KEYWORDS: Displacement-Based Design Method, displacement ductility demand and capacity, structural walls, reinforced concrete buildings.
RESUMEN: En los métodos de diseño basado en desplazamientos normalmente se hacen consideraciones de demanda a partir del primer modo de vibrar, sin embargo algunos autores han llamado la atención sobre la importancia de considerar los modos superiores ya que estos influyen en la distribución y en la demanda tanto de momentos como de cortantes a lo largo de los elementos verticales con efectos importantes. En este trabajo, se presenta un método práctico que permite considerar el efecto de los modos superiores sobre la respuesta sísmica de una estructura. Para ello, se propone un modelo simplificado de tres grados de libertad, desarrollado a partir de la concentración de las masas en cuatro puntos igualmente espaciados en la altura del edificio. El método desarrollado corresponde a un proceso iterativo, en el cual los procedimientos de análisis y diseño se realizan de manera simultánea, evitando hacer consideraciones o supuestos sobre valores de resistencia y ductilidad. El método ha sido aplicado a un edificio de muros estructurales de 15 niveles. Los resultados obtenidos muestran la eficiencia del método en términos del cumplimiento de los objetivos propuestos y la rapidez con que converge el proceso iterativo involucrado. El efecto de los modos superiores es altamente notorio en la distribución de esfuerzos cortantes y el uso de un predimensionamiento inicial que involucra el refuerzo, permite una consistencia entre el análisis y el diseño estructural
PALABRAS CLAVE: Diseño basado en desempeño; método de diseño basado en desplazamientos; demanda de ductilidad de desplazamiento; muros estructurales; edificios de hormigón reforzado.
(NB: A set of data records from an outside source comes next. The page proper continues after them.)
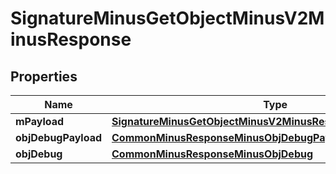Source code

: 
# SignatureMinusGetObjectMinusV2MinusResponse

## Properties
Name | Type | Description | Notes
------------ | ------------- | ------------- | -------------
**mPayload** | [**SignatureMinusGetObjectMinusV2MinusResponseMinusMPayload**](SignatureMinusGetObjectMinusV2MinusResponseMinusMPayload.md) |  | 
**objDebugPayload** | [**CommonMinusResponseMinusObjDebugPayload**](CommonMinusResponseMinusObjDebugPayload.md) |  |  [optional]
**objDebug** | [**CommonMinusResponseMinusObjDebug**](CommonMinusResponseMinusObjDebug.md) |  |  [optional]



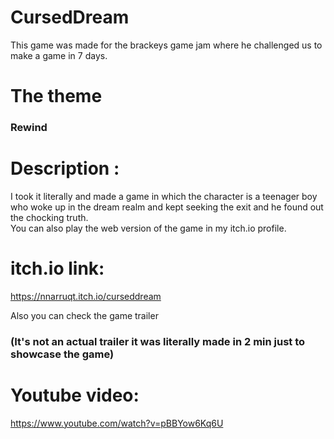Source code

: # CursedDream

This game was made for the brackeys game jam where he challenged us to make a game in 7 days. 
# The theme 
### Rewind 
# Description :
I took it literally and made a game in which the character is a teenager boy <br>
who woke up in the dream realm and kept seeking the exit and he found out the chocking truth.<br>
You can also play the web version of the game in my itch.io profile.<br>
# itch.io link:
https://nnarruqt.itch.io/curseddream

Also you can check the game trailer <br><h3>(It's not an actual trailer it was literally made in 2 min just to showcase the game)</h3>
# Youtube video:
https://www.youtube.com/watch?v=pBBYow6Kq6U
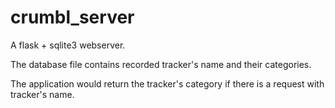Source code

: # crumbl_server
A flask + sqlite3 webserver. 

The database file contains recorded tracker's name and their categories.

The application would return the tracker's category if there is a request with tracker's name.
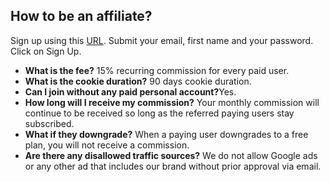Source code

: ## How to be an affiliate?

Sign up using this [URL](https://gotolstoy.firstpromoter.com/). Submit your email, first name and your password. Click on Sign Up.


- **What is the fee?** ​15% recurring commission for every paid user.
- **What is the cookie duration?** ​90 days cookie duration.
- **Can I join without any paid personal account?** ​Yes.
- **How long will I receive my commission?** ​Your monthly commission will continue to be received so long as the referred paying users stay subscribed.
- ​**What if they downgrade?** When a paying user downgrades to a free plan, you will not receive a commission.
- **Are there any disallowed traffic sources?** ​We do not allow Google ads or any other ad that includes our brand without prior approval via email.
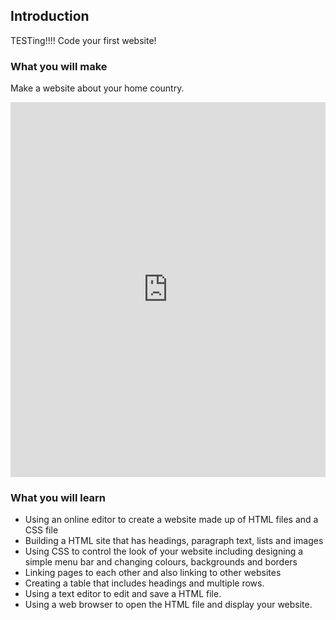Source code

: ## Introduction

TESTing!!!! Code your first website!

### What you will make

Make a website about your home country.

<div class="scratch-preview">
  <iframe src="https://trinket.io/embed/html/5dad5a095e" width="100%" height="600" frameborder="0" marginwidth="0" marginheight="0" allowfullscreen></iframe>
</div>



### What you will learn

- Using an online editor to create a website made up of HTML files and a CSS file
- Building a HTML site that has headings, paragraph text, lists and images
- Using CSS to control the look of your website including designing a simple menu bar and changing colours, backgrounds and borders
- Linking pages to each other and also linking to other websites
- Creating a table that includes headings and multiple rows.
- Using a text editor to edit and save a HTML file.
- Using a web browser to open the HTML file and display your website.
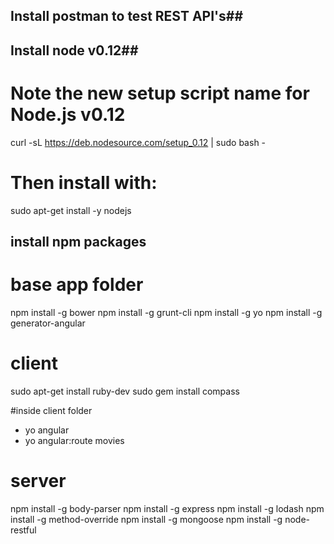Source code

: ## Install postman to test REST API's##

## Install node v0.12##
# Note the new setup script name for Node.js v0.12
  curl -sL https://deb.nodesource.com/setup_0.12 | sudo bash -
  
  # Then install with:
  sudo apt-get install -y nodejs
  
## install npm packages
# base app folder
npm install -g bower
npm install -g grunt-cli
npm install -g yo
npm install -g generator-angular

# client
sudo apt-get install ruby-dev
sudo gem install compass



#inside client folder
- yo angular
- yo angular:route movies

# server
npm install -g body-parser
npm install -g express
npm install -g lodash
npm install -g method-override
npm install -g mongoose
npm install -g node-restful


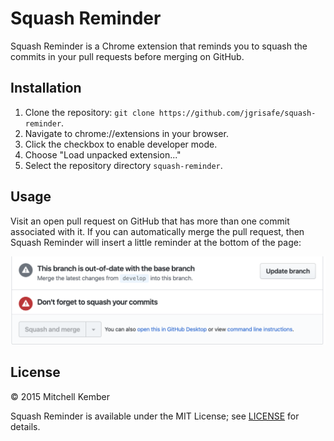 # Squash Reminder

Squash Reminder is a Chrome extension that reminds you to squash the commits in your pull requests before merging on GitHub.

## Installation

1. Clone the repository: `git clone https://github.com/jgrisafe/squash-reminder`.
2. Navigate to chrome://extensions in your browser.
3. Click the checkbox to enable developer mode.
4. Choose "Load unpacked extension..."
5. Select the repository directory `squash-reminder`.

## Usage

Visit an open pull request on GitHub that has more than one commit associated with it. If you can automatically merge the pull request, then Squash Reminder will insert a little reminder at the bottom of the page:

![Screenshot of Squash Reminder](screenshot.png)

## License

© 2015 Mitchell Kember

Squash Reminder is available under the MIT License; see [LICENSE](LICENSE.md) for details.
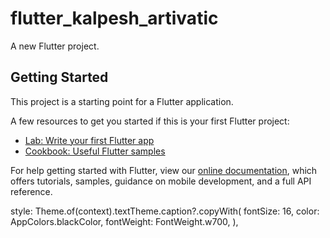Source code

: # flutter_kalpesh_artivatic

A new Flutter project.

## Getting Started

This project is a starting point for a Flutter application.

A few resources to get you started if this is your first Flutter project:

- [Lab: Write your first Flutter app](https://flutter.dev/docs/get-started/codelab)
- [Cookbook: Useful Flutter samples](https://flutter.dev/docs/cookbook)

For help getting started with Flutter, view our
[online documentation](https://flutter.dev/docs), which offers tutorials,
samples, guidance on mobile development, and a full API reference.


style: Theme.of(context).textTheme.caption?.copyWith(
                    fontSize: 16,
                    color: AppColors.blackColor,
                    fontWeight: FontWeight.w700,
                  ),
In the last 20 years there has been a significant increase in the losses produced by seismic movements. The seismic catastrophies have caused thousands of mortal victims, millions of material losses and have produced a considerable delay in the urban and rural environments development. The increase of the registered losses is mainly due to the following factors: 1) The rise in the population density in seismic hazardous zones, 2) The accelerated vertical building proliferation in urban zones, 3) The cost increment and the impact of work interruption of some companies and or business centers, 4) The use of costly and highly fragile finish materials and contents.
Most of the existing codes and earthquake resistant design regulations define three basic performance objectives, which are to resist minor earthquakes without causing damage; in moderate earthquakes a certain non structural damage level is admitted and in major earthquakes, collapse must be prevented. In general, those buildings designed starting from codes have attained to guarantee the fulfillment of these requirements. However, it has not caused a great satisfaction to owners, builders, designers or insurance companies due to the earthquake impact on the performance, operation and use of the structures, which has not been considered in a direct and explicit manner in most of the codes.
In addition to the structural damage repair costs, there are those costs resulting from operation loss or service suspension, which, could sometimes be higher than the repair itself.In this sense, the performance-based design has created a whole consistent philosophic frame that connects, in an explicit way, the design sismic movements, the expected structural response and the control parameters that allow the fulfillment of the proposed objectives. The above-mentioned supposes a considerable advance towards the reduction in the uncertainty levels and in the reliability in predicting the seismic behavior of the structures.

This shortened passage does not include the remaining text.